On Mon, Jun 19, 2017 at 10:33 AM, Dmitry O Litvintsev <litvi...@fnal.gov>
wrote:

> Hi
>
> Since I have posted this nothing really changed. I am starting to panic
> (mildly).
>
> The source (production) runs :
>
>           relname           |           mode           | granted |
>                         substr                                |
> query_start          |          age
> ----------------------------+--------------------------+----
> -----+------------------------------------------------------
> ----------------+-------------------------------+------------------------
>  t_inodes_iio_idx           | RowExclusiveLock         | t       |
> autovacuum: VACUUM ANALYZE public.t_inodes (to prevent wraparound)   |
> 2017-06-15 10:26:18.643209-05 | 4 days 01:58:56.697559
>


This is close to unreadable.  You can use use \x to get output from psql
which survives email more readably.

Your first report was 6 days ago.  Why is the job only 4 days old?  Are you
frequently restarting your production server, so that the vacuum job never
gets a chance to finish?  If so, that would explain your predicament.

And how big is this table, that it takes at least 4 days to VACUUM?

vacuum_cost_delay = 50ms
>

That is a lot.  The default value for this is 0.  The default value
for autovacuum_vacuum_cost_delay is 20, which is usually too high for giant
databases.

I think you are changing this in the wrong direction.  Rather than increase
vacuum_cost_delay, you need to decrease autovacuum_vacuum_cost_delay, so
that you won't keep having problems in the future.
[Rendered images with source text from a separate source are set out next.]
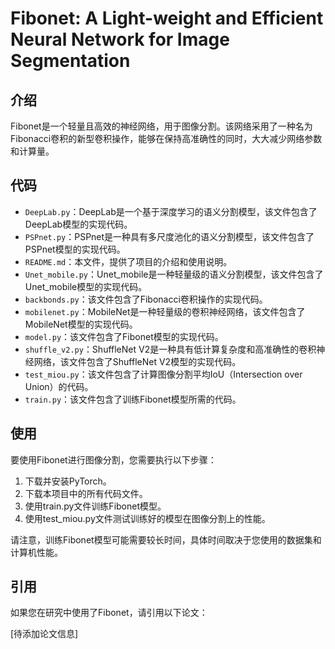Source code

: # Fibonet: A Light-weight and Efficient Neural Network for Image Segmentation

## 介绍

Fibonet是一个轻量且高效的神经网络，用于图像分割。该网络采用了一种名为Fibonacci卷积的新型卷积操作，能够在保持高准确性的同时，大大减少网络参数和计算量。

## 代码

- `DeepLab.py`：DeepLab是一个基于深度学习的语义分割模型，该文件包含了DeepLab模型的实现代码。
- `PSPnet.py`：PSPnet是一种具有多尺度池化的语义分割模型，该文件包含了PSPnet模型的实现代码。
- `README.md`：本文件，提供了项目的介绍和使用说明。
- `Unet_mobile.py`：Unet_mobile是一种轻量级的语义分割模型，该文件包含了Unet_mobile模型的实现代码。
- `backbonds.py`：该文件包含了Fibonacci卷积操作的实现代码。
- `mobilenet.py`：MobileNet是一种轻量级的卷积神经网络，该文件包含了MobileNet模型的实现代码。
- `model.py`：该文件包含了Fibonet模型的实现代码。
- `shuffle_v2.py`：ShuffleNet V2是一种具有低计算复杂度和高准确性的卷积神经网络，该文件包含了ShuffleNet V2模型的实现代码。
- `test_miou.py`：该文件包含了计算图像分割平均IoU（Intersection over Union）的代码。
- `train.py`：该文件包含了训练Fibonet模型所需的代码。

## 使用

要使用Fibonet进行图像分割，您需要执行以下步骤：

1. 下载并安装PyTorch。
2. 下载本项目中的所有代码文件。
3. 使用train.py文件训练Fibonet模型。
4. 使用test_miou.py文件测试训练好的模型在图像分割上的性能。

请注意，训练Fibonet模型可能需要较长时间，具体时间取决于您使用的数据集和计算机性能。

## 引用

如果您在研究中使用了Fibonet，请引用以下论文：

[待添加论文信息]
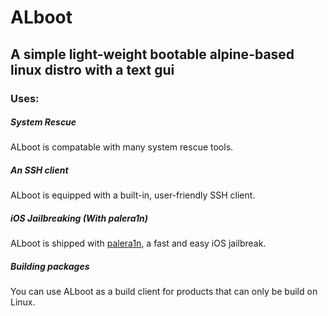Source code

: # ALboot
## A simple light-weight bootable alpine-based linux distro with a text gui 

### Uses:
##### System Rescue
ALboot is compatable with many system rescue tools.
##### An SSH client
ALboot is equipped with a built-in, user-friendly SSH client.
##### iOS Jailbreaking (With palera1n)
ALboot is shipped with [palera1n](https://palera.in/), a fast and easy iOS jailbreak.
##### Building packages
You can use ALboot as a build client for products that can only be build on Linux.




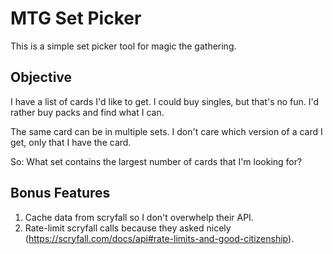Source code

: # MTG Set Picker

This is a simple set picker tool for magic the gathering.

## Objective

I have a list of cards I'd like to get. I could buy singles,
but that's no fun. I'd rather buy packs and find what I can.

The same card can be in multiple sets. I don't care which
version of a card I get, only that I have the card.

So:
What set contains the largest number of cards that I'm
looking for?

## Bonus Features

1. Cache data from scryfall so I don't overwhelp their API.
1. Rate-limit scryfall calls because they asked nicely (https://scryfall.com/docs/api#rate-limits-and-good-citizenship).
On your test server, change vacuum_cost_delay to zero and then initiate a
manual vacuum of the table.  It will block on the autovacuum's lock, so
then kill the autovacuum (best to have the manual vacuum queued up first,
otherwise it will be race between when you start the manual vacuum, and
when the autovacuum automatically restarts, to see who gets the lock). See
how long it takes this unthrottled vacuum to run, and how much effect the
IO it causes has on the performance of other tasks.  If acceptable, repeat
this on production (although really, I don't that you have much of a choice
on whether the effect it is acceptable or not--it needs to be done.)